→ Pictures paired with source code
=-=-=

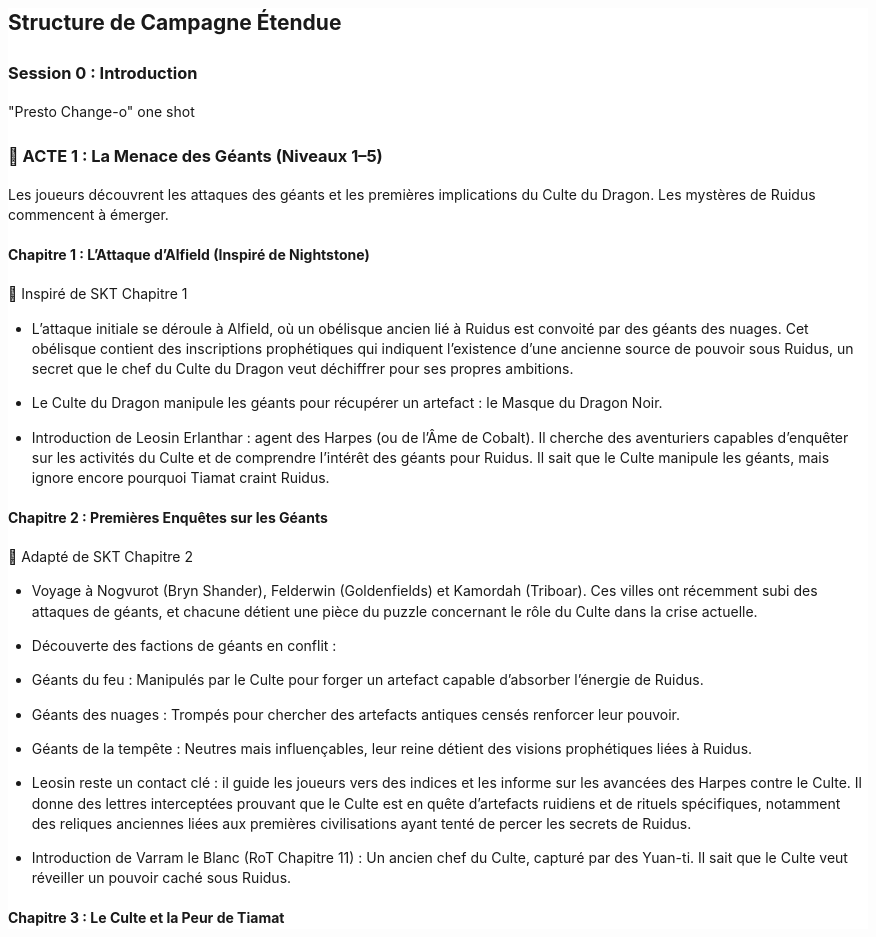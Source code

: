 
## **Structure de Campagne Étendue**

### Session 0 : Introduction

"Presto Change-o" one shot 
### 🔴 ACTE 1 : La Menace des Géants (Niveaux 1–5)

Les joueurs découvrent les attaques des géants et les premières implications du Culte du Dragon. Les mystères de Ruidus commencent à émerger.

#### Chapitre 1 : L’Attaque d’Alfield (Inspiré de Nightstone)

📌 Inspiré de SKT Chapitre 1

- L’attaque initiale se déroule à Alfield, où un obélisque ancien lié à Ruidus est convoité par des géants des nuages. Cet obélisque contient des inscriptions prophétiques qui indiquent l’existence d’une ancienne source de pouvoir sous Ruidus, un secret que le chef du Culte du Dragon veut déchiffrer pour ses propres ambitions.
    
- Le Culte du Dragon manipule les géants pour récupérer un artefact : le Masque du Dragon Noir.
    
- Introduction de Leosin Erlanthar : agent des Harpes (ou de l’Âme de Cobalt). Il cherche des aventuriers capables d’enquêter sur les activités du Culte et de comprendre l’intérêt des géants pour Ruidus. Il sait que le Culte manipule les géants, mais ignore encore pourquoi Tiamat craint Ruidus.
    

#### Chapitre 2 : Premières Enquêtes sur les Géants

📌 Adapté de SKT Chapitre 2

- Voyage à Nogvurot (Bryn Shander), Felderwin (Goldenfields) et Kamordah (Triboar). Ces villes ont récemment subi des attaques de géants, et chacune détient une pièce du puzzle concernant le rôle du Culte dans la crise actuelle.
    
- Découverte des factions de géants en conflit :
    

- Géants du feu : Manipulés par le Culte pour forger un artefact capable d’absorber l’énergie de Ruidus.
    
- Géants des nuages : Trompés pour chercher des artefacts antiques censés renforcer leur pouvoir.
    
- Géants de la tempête : Neutres mais influençables, leur reine détient des visions prophétiques liées à Ruidus.
    

- Leosin reste un contact clé : il guide les joueurs vers des indices et les informe sur les avancées des Harpes contre le Culte. Il donne des lettres interceptées prouvant que le Culte est en quête d’artefacts ruidiens et de rituels spécifiques, notamment des reliques anciennes liées aux premières civilisations ayant tenté de percer les secrets de Ruidus.
    
- Introduction de Varram le Blanc (RoT Chapitre 11) : Un ancien chef du Culte, capturé par des Yuan-ti. Il sait que le Culte veut réveiller un pouvoir caché sous Ruidus.
    

#### Chapitre 3 : Le Culte et la Peur de Tiamat
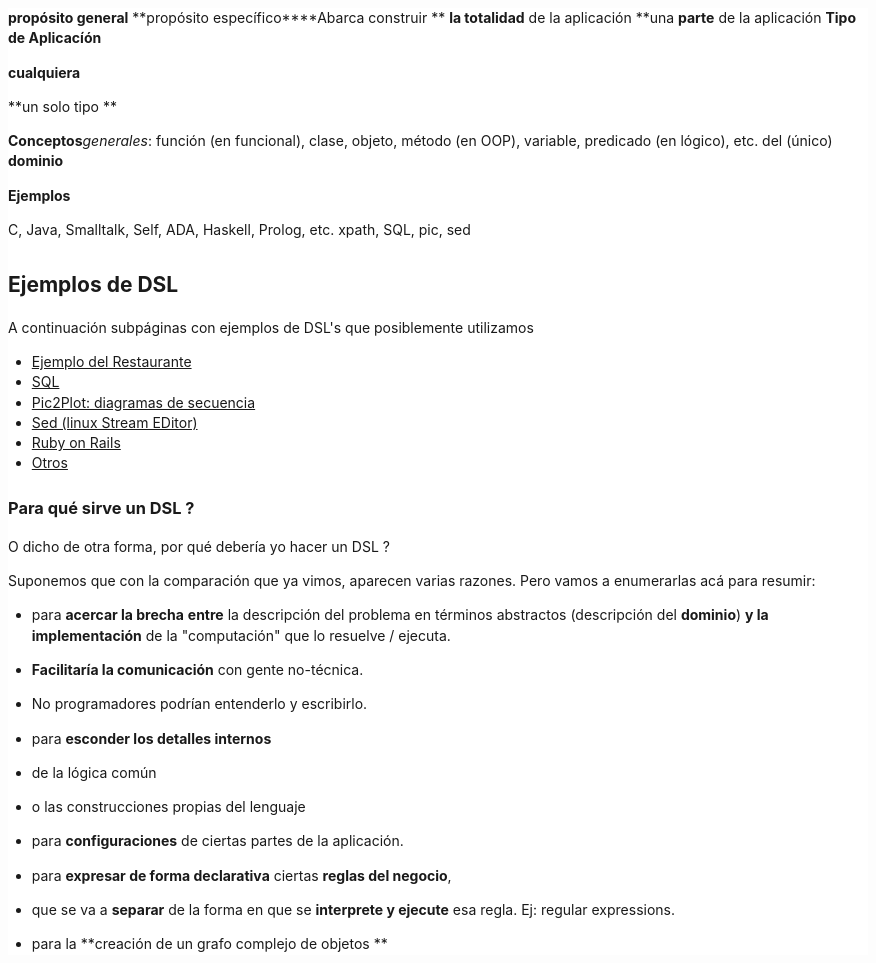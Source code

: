   **propósito general** **propósito específico****Abarca construir
** **la totalidad** de la aplicación
**una **parte** de la aplicación 
**Tipo de Aplicacíón**

**cualquiera**

**un solo tipo **

**Conceptos***generales*: función (en funcional), clase,     objeto, método (en OOP),         variable, predicado (en lógico),     etc. 
del (único) **dominio**

**Ejemplos**

C, Java, Smalltalk, Self, ADA, Haskell, Prolog, etc.
xpath, SQL, pic, sed


## []()Ejemplos de DSL
A continuación subpáginas con ejemplos de DSL's que posiblemente utilizamos

* [Ejemplo del Restaurante](conceptos-dsls-domainspecificlanguage-dsl---ejemplo-restaurante)
* [SQL](conceptos-dsls-domainspecificlanguage-dsl---sql)
* [Pic2Plot: diagramas de secuencia](conceptos-dsls-domainspecificlanguage-dsl---pic2plot-diagramas-de-secuencia)
* [Sed (linux Stream EDitor)](conceptos-dsls-domainspecificlanguage-dsl---sed)
* [Ruby on Rails](conceptos-dsls-domainspecificlanguage-dsl---rails)
* [Otros](ejemplos-extra-de-dsls)

### []()Para qué sirve un DSL ?

O dicho de otra forma, por qué debería yo hacer un DSL ?

Suponemos que con la comparación que ya vimos, aparecen varias razones. Pero vamos a enumerarlas acá para resumir:

* para **acercar la brecha** **entre** la descripción del problema en términos abstractos (descripción del **dominio**) **y la implementación** de la "computación" que lo resuelve / ejecuta.

 * **Facilitaría la comunicación** con gente no-técnica.
 * No programadores podrían entenderlo y escribirlo.
* para **esconder los detalles internos**



 * de la lógica común

 * o las construcciones propias del lenguaje
* para **configuraciones** de ciertas partes de la aplicación.
* para **expresar de forma declarativa** ciertas **reglas del negocio**, 


 * que se va a **separar** de la forma en que se **interprete y ejecute** esa regla. Ej: regular expressions.
* para la **creación de un grafo complejo de objetos **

=-=-=

→ EXERCISE REQUIREMENTS
Repeat, exactly as they stand above, the lines from the line with "- Le Culte du" to the line with "SKT Chapitre 2", both lines included.

→ SOLUTION
- Le Culte du Dragon manipule les géants pour récupérer un artefact : le Masque du Dragon Noir.
    
- Introduction de Leosin Erlanthar : agent des Harpes (ou de l’Âme de Cobalt). Il cherche des aventuriers capables d’enquêter sur les activités du Culte et de comprendre l’intérêt des géants pour Ruidus. Il sait que le Culte manipule les géants, mais ignore encore pourquoi Tiamat craint Ruidus.
    

#### Chapitre 2 : Premières Enquêtes sur les Géants

📌 Adapté de SKT Chapitre 2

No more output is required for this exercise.